Here's what I got from that for your Switch 2 question: https://chatgpt.com/share/69089028-db8c-8006-b238-1d6946e791...

Screenshot of the searches it ran here: https://gist.github.com/simonw/048ffb895dd6b94419f0b4e066143...

Razengan 4 days ago | parent [-]

A month ago when I asked Claude (on the website) about its privacy options and stuff, it always pointed me to the Antrhopic website to look it up myself.

Another annoying example: I thought Google's Gemini would be search-first since, well, they're Google.

I asked Gemini to search for Airbnb rooms in an area and give me a summarized list.

It told me it can't and I could do it myself.

I told it again.

Again it told me it can't, but here's how I could do it myself.

I told it it sucks and that ChatGPT etc. can do it for me.

Then it went and I don't know, scrapped Airbnb or used a previous search it must have had, to pull up rooms with an Airbnb link to each.

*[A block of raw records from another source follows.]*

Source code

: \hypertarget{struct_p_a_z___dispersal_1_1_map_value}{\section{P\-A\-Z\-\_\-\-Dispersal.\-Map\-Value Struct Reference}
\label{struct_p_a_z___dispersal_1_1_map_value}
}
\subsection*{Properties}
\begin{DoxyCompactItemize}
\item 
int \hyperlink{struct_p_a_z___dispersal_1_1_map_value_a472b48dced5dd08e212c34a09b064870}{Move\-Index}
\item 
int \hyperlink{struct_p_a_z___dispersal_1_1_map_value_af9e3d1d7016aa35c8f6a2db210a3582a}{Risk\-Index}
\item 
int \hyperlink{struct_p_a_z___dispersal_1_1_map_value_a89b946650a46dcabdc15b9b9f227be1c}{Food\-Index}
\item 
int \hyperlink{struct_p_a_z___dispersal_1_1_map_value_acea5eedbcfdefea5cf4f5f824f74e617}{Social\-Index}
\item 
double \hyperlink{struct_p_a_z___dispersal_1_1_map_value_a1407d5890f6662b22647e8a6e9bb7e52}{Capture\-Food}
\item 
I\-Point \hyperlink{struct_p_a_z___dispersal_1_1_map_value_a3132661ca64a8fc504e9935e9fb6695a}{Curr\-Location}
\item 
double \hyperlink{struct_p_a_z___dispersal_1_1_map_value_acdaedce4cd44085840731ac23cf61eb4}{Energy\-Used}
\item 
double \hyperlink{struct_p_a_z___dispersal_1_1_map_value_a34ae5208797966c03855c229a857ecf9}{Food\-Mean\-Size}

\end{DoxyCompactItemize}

This could actually be THE absolute killer app for a lot of people, if AI could plan your trip from a single sentence: "I'm free next week. I'd like to go to A, B, or C for a couple days. What's a cheap flight and a room within this budget near X area?" and if it could also go and make a booking through your accounts it would be orgasmic. Finally we would have what people in the 1960s thought computers would be doing in 2000 :')

But as it is, in their current state you have to wade through quite a bit of dumbassery.